Остальные мои сотрапезники всем скопом навалились на мои плечи, успокаивая:
— Э, немец, ты — того, не балуй! Он все же, хоть и вор, а душа християнская.
Горе и гнев ослепили рассудок мой, к тому же затуманенный хмелем. Поднатужившись, я разбросал всех по сторонам и принялся так размахивать Мелодосом, что одному из бражников отсек кисть левой руки.
— Братцы! — крикнул другой. — Что это он так за волочайку обиделся? Да не тот ли это немец, который ее обрюхатил да бросил? Эй, кликните с улицы кого-нибудь с оружием!
В эту минуту я понял, что сейчас зарублю их всех. И как тогда, в иерусалимской мечети, стоящей на поприще Соломонова Храма, будто кто-то ударил меня по лбу светлой ладонью. Я опомнился и ринулся к выходу. Догонять меня никто не решился. У двери я оглянулся, сорвал с пояса мешочек с деньгами и кинул его им с примечанием:
— Это тому, кто из-за меня без руки остался!
Отыскав дом Анны, у которой я оставил своего коня и скарб, я попрощался с нею и отправился вон из Киева, проклиная этот город, отдавший Смоленску мою Евпраксию.
— Теперь вы понимаете, Гийом, почему я так спешу? — сказал я, дойдя до этого места своего рассказа.
— Вы полагаете, что с Евпраксией произошло примерно то же, что тогда с вами, когда душа ваша летала в Киев?
— Да. В точности такое же явление. Она видела в зарнице мое лицо в ту минуту, когда я умирал от яда. И я видел ее лицо в светящемся облаке. Значит, с ней тоже приключилась какая-то беда.
— И вы простили ей измену?
— А разве я мог не простить? Особенно теперь, когда она стала монахиней. Конечно, простил. И мало того, хочу, чтобы и она простила меня, прежде чем я тоже приму постриг.
— Вы твердо решили стать монахом?
— Да, твердо. Я хочу принять русскую православную веру и стать монахом Печерского монастыря в Киеве. Одна встреча навела меня на эту мысль. Встреча с игуменом Даниилом во время его паломничества в Иерусалим.
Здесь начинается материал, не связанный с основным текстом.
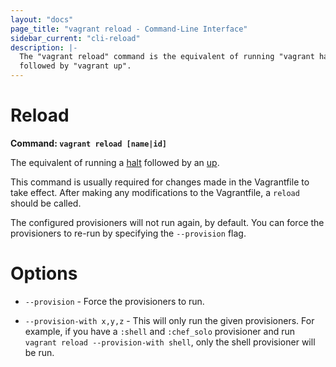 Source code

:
 ```yaml
---
layout: "docs"
page_title: "vagrant reload - Command-Line Interface"
sidebar_current: "cli-reload"
description: |-
  The "vagrant reload" command is the equivalent of running "vagrant halt"
  followed by "vagrant up".
---
```


# Reload

**Command: `vagrant reload [name|id]`**

The equivalent of running a [halt](/docs/cli/halt.html) followed by an
[up](/docs/cli/up.html).

This command is usually required for changes made in the Vagrantfile to
take effect. After making any modifications to the Vagrantfile, a `reload`
should be called.

The configured provisioners will not run again, by default. You can force
the provisioners to re-run by specifying the `--provision` flag.

# Options

* `--provision` - Force the provisioners to run.

* `--provision-with x,y,z` - This will only run the given provisioners. For
  example, if you have a `:shell` and `:chef_solo` provisioner and run
  `vagrant reload --provision-with shell`, only the shell provisioner will
  be run.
Но до этого мне суждено было многое пережить, в том числе и путешествие в страну Туле.
Глава VI. ТУЛЕ
На другой день спозаранку мы вновь отправились в путь по берегу Борисфена. Светило солнце, но с востока надвигалась темная туча, которая быстро росла и через час после того, как мы тронулись, заволокла все небо над нашими головами, скрыв солнце. От нее стало темно и ужасно холодно, будто в жаркий июльский день ворвался клочок ноября. Но мало того, что туча принесла с собой пронизывающий холод, из нее вдобавок вдруг обильно посыпался снег.
— Вот это да! — восхищенно воскликнул Гийом. — Слыхал я, что в Скифии среди лета зима может наступить, но, честно говоря, никогда этому не верил. Теперь вижу. И что, тут всегда так?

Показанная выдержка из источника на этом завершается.